I hope so too. One thing that gives me a little bit of hope is that my dog was never a big digger, so this makes me wonder if maybe the salamander was already dead and out of it's burrow. This was many years ago though, so I never got to look at it for myself.

Reactions: Optimistic 1


----------



## basin79 (Apr 21, 2018)

PidderPeets said:


> I hope so too. One thing that gives me a little bit of hope is that my dog was never a big digger, so this makes me wonder if maybe the salamander was already dead and out of it's burrow.
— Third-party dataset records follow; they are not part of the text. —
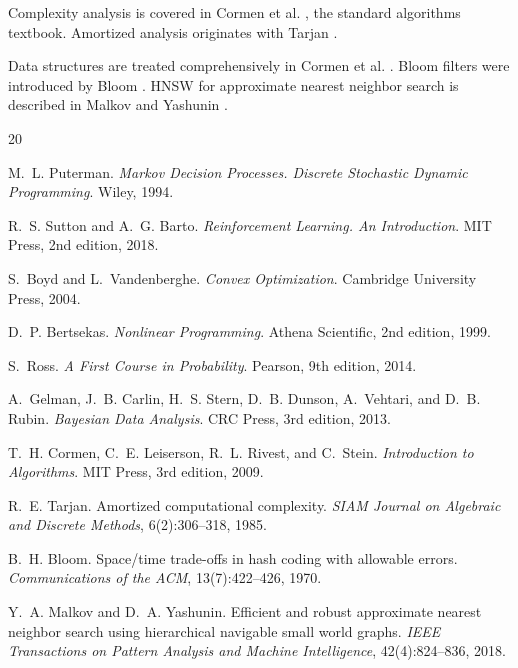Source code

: Complexity analysis is covered in Cormen et al. \cite{cormen2009introduction}, the standard algorithms textbook. Amortized analysis originates with Tarjan \cite{tarjan1985amortized}.

Data structures are treated comprehensively in Cormen et al. \cite{cormen2009introduction}. Bloom filters were introduced by Bloom \cite{bloom1970space}. HNSW for approximate nearest neighbor search is described in Malkov and Yashunin \cite{malkov2018efficient}.

\begin{thebibliography}{20}

M.~L. Puterman.
\newblock \emph{Markov Decision Processes. Discrete Stochastic Dynamic Programming}.
\newblock Wiley, 1994.

R.~S. Sutton and A.~G. Barto.
\newblock \emph{Reinforcement Learning. An Introduction}.
\newblock MIT Press, 2nd edition, 2018.

S.~Boyd and L.~Vandenberghe.
\newblock \emph{Convex Optimization}.
\newblock Cambridge University Press, 2004.

D.~P. Bertsekas.
\newblock \emph{Nonlinear Programming}.
\newblock Athena Scientific, 2nd edition, 1999.

S.~Ross.
\newblock \emph{A First Course in Probability}.
\newblock Pearson, 9th edition, 2014.

A.~Gelman, J.~B. Carlin, H.~S. Stern, D.~B. Dunson, A.~Vehtari, and D.~B. Rubin.
\newblock \emph{Bayesian Data Analysis}.
\newblock CRC Press, 3rd edition, 2013.

T.~H. Cormen, C.~E. Leiserson, R.~L. Rivest, and C.~Stein.
\newblock \emph{Introduction to Algorithms}.
\newblock MIT Press, 3rd edition, 2009.

R.~E. Tarjan.
\newblock Amortized computational complexity.
\newblock \emph{SIAM Journal on Algebraic and Discrete Methods}, 6(2):306--318, 1985.

B.~H. Bloom.
\newblock Space/time trade-offs in hash coding with allowable errors.
\newblock \emph{Communications of the ACM}, 13(7):422--426, 1970.

Y.~A. Malkov and D.~A. Yashunin.
\newblock Efficient and robust approximate nearest neighbor search using hierarchical navigable small world graphs.
\newblock \emph{IEEE Transactions on Pattern Analysis and Machine Intelligence}, 42(4):824--836, 2018.

\end{thebibliography}



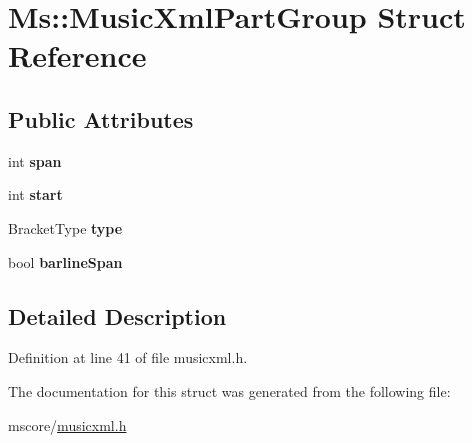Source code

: \hypertarget{struct_ms_1_1_music_xml_part_group}{}\section{Ms\+:\+:Music\+Xml\+Part\+Group Struct Reference}
\label{struct_ms_1_1_music_xml_part_group}
\subsection*{Public Attributes}
\begin{DoxyCompactItemize}
\item 
\mbox{\label{struct_ms_1_1_music_xml_part_group_aa3e0c9655dcef66af90208b37223161b}} 
int {\bfseries span}
\item 
\mbox{\label{struct_ms_1_1_music_xml_part_group_a4e85c1fda1164d50b20921ba447255f4}} 
int {\bfseries start}
\item 
\mbox{\label{struct_ms_1_1_music_xml_part_group_a439c967b6880da02036457c9b41f9a73}} 
Bracket\+Type {\bfseries type}
\item 
\mbox{\label{struct_ms_1_1_music_xml_part_group_a70ab57475c3ce254182677c8a79c2eab}} 
bool {\bfseries barline\+Span}
\end{DoxyCompactItemize}


\subsection{Detailed Description}


Definition at line 41 of file musicxml.\+h.



The documentation for this struct was generated from the following file\+:\begin{DoxyCompactItemize}
\item 
mscore/\hyperlink{musicxml_8h}{musicxml.\+h}\end{DoxyCompactItemize}
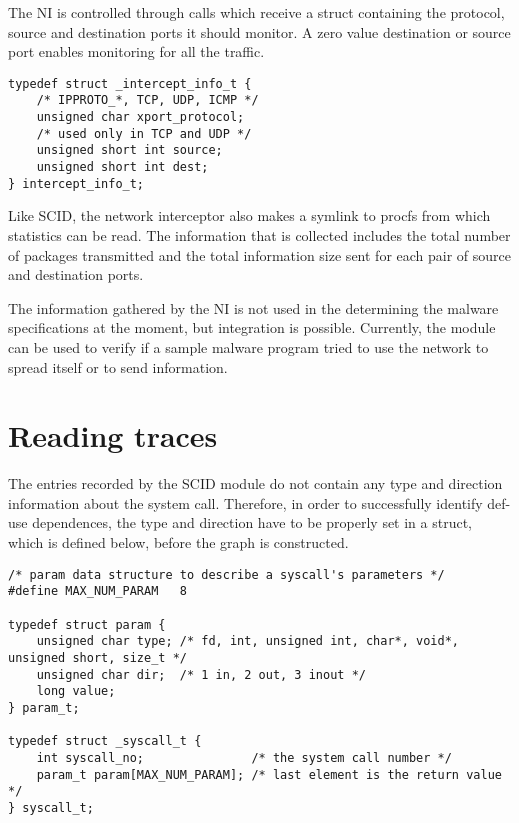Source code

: The NI is controlled through  calls which receive a  struct containing the protocol, source and destination ports it should monitor. A zero value destination or source port enables monitoring for all the traffic.

\lstset{language=C,caption=parameter data structures,label=lst:param-struct}
\begin{lstlisting}
typedef struct _intercept_info_t {
	/* IPPROTO_*, TCP, UDP, ICMP */
	unsigned char xport_protocol;
	/* used only in TCP and UDP */
	unsigned short int source;
	unsigned short int dest;
} intercept_info_t;
\end{lstlisting}

Like SCID, the network interceptor also makes a symlink to procfs from which statistics can be read. The information that is collected includes the total number of packages transmitted and the total information size sent for each pair of source and destination ports.

The information gathered by the NI is not used in the determining the malware specifications at the moment, but integration is possible. Currently, the module can be used to verify if a sample malware program tried to use the network to spread itself or to send information.

\section{Reading traces}
\label{fourth:read-traces}

The entries recorded by the SCID module do not contain any type and direction information about the system call. Therefore, in order to successfully identify def-use dependences, the type and direction have to be properly set in a  struct, which is defined below, before the graph is constructed.

\lstset{language=C,caption=Parameter data structures,label=lst:param-struct}
\begin{lstlisting}
/* param data structure to describe a syscall's parameters */
#define MAX_NUM_PARAM	8

typedef struct param {
	unsigned char type; /* fd, int, unsigned int, char*, void*, unsigned short, size_t */
	unsigned char dir;  /* 1 in, 2 out, 3 inout */
	long value;
} param_t;

typedef struct _syscall_t {
	int syscall_no;               /* the system call number */
	param_t param[MAX_NUM_PARAM]; /* last element is the return value */
} syscall_t;
\end{lstlisting}

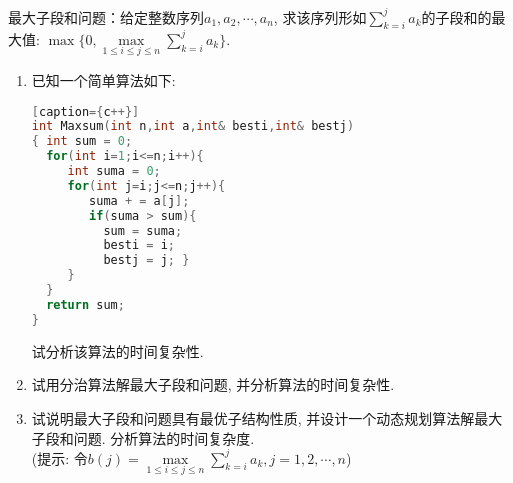 \begin{problem}[习题5.1]
最大子段和问题：给定整数序列$a_1, a_2, \cdots, a_n$, 求该序列形如$\sum_{k=i}^j a_k$的子段和的最大值:
$\max\{0, \max\limits_{1\leq i\leq j\leq n}\sum_{k=i}^j a_k\}$.
\begin{enumerate}
\item 已知一个简单算法如下:
\begin{lstlisting}[language=C++][caption={c++}]
int Maxsum(int n,int a,int& besti,int& bestj)
{ int sum = 0;
  for(int i=1;i<=n;i++){
     int suma = 0;
     for(int j=i;j<=n;j++){
        suma + = a[j];
        if(suma > sum){
          sum = suma;
          besti = i;
          bestj = j; }
     }
  }
  return sum;
}
\end{lstlisting}
试分析该算法的时间复杂性.
\item 试用分治算法解最大子段和问题, 并分析算法的时间复杂性.
\item 试说明最大子段和问题具有最优子结构性质, 并设计一个动态规划算法解最大子段和问题. 分析算法的时间复杂度.\\
(提示: 令$b(j) = \max\limits_{1\leq i\leq j\leq n}\sum_{k=i}^j a_k, j = 1, 2, \cdots, n$)
\end{enumerate}
\end{problem}
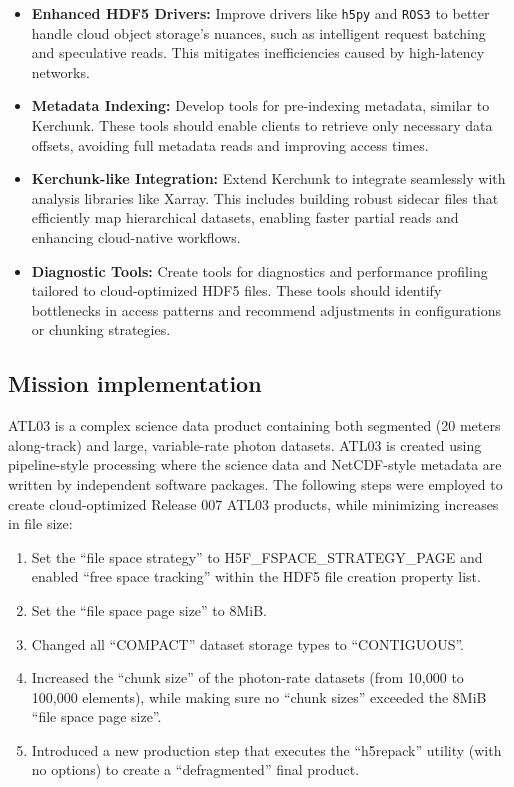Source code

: \documentclass[
]{agujournal2019}
\providecommand{\tightlist}{%
  \setlength{\itemsep}{0pt}\setlength{\parskip}{0pt}}\usepackage{longtable,booktabs,array}
\begin{document}
\begin{itemize}
\tightlist
\item
  \textbf{Enhanced HDF5 Drivers:} Improve drivers like \texttt{h5py} and
  \texttt{ROS3} to better handle cloud object storage's nuances, such as
  intelligent request batching and speculative reads. This mitigates
  inefficiencies caused by high-latency networks.
\item
  \textbf{Metadata Indexing:} Develop tools for pre-indexing metadata,
  similar to Kerchunk. These tools should enable clients to retrieve
  only necessary data offsets, avoiding full metadata reads and
  improving access times.
\item
  \textbf{Kerchunk-like Integration:} Extend Kerchunk to integrate
  seamlessly with analysis libraries like Xarray. This includes building
  robust sidecar files that efficiently map hierarchical datasets,
  enabling faster partial reads and enhancing cloud-native workflows.
\item
  \textbf{Diagnostic Tools:} Create tools for diagnostics and
  performance profiling tailored to cloud-optimized HDF5 files. These
  tools should identify bottlenecks in access patterns and recommend
  adjustments in configurations or chunking strategies.
\end{itemize}

\subsection{Mission implementation}\label{mission-implementation}

ATL03 is a complex science data product containing both segmented (20
meters along-track) and large, variable-rate photon datasets. ATL03 is
created using pipeline-style processing where the science data and
NetCDF-style metadata are written by independent software packages. The
following steps were employed to create cloud-optimized Release 007
ATL03 products, while minimizing increases in file size:

\begin{enumerate}
\def\labelenumi{\arabic{enumi}.}
\tightlist
\item
  Set the ``file space strategy'' to H5F\_FSPACE\_STRATEGY\_PAGE and
  enabled ``free space tracking'' within the HDF5 file creation property
  list.
\item
  Set the ``file space page size'' to 8MiB.
\item
  Changed all ``COMPACT'' dataset storage types to ``CONTIGUOUS''.
\item
  Increased the ``chunk size'' of the photon-rate datasets (from 10,000
  to 100,000 elements), while making sure no ``chunk sizes'' exceeded
  the 8MiB ``file space page size''.
\item
  Introduced a new production step that executes the ``h5repack''
  utility (with no options) to create a ``defragmented'' final product.
\end{enumerate}
\end{document}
This was many years ago though, so I never got to look at it for myself.


That'd be nice if that's the case.


----------



## PidderPeets (Apr 21, 2018)

basin79 said:


> That'd be nice if that's the case.


It wouldn't surprise me. He was more of a barker than a killer. All we'd have to do is say the words "bird" or "squirrel" and he'd be at the door in a heartbeat barking loud enough to wake the neighborhood.  He even chased/barked a bear up a tree in his older years.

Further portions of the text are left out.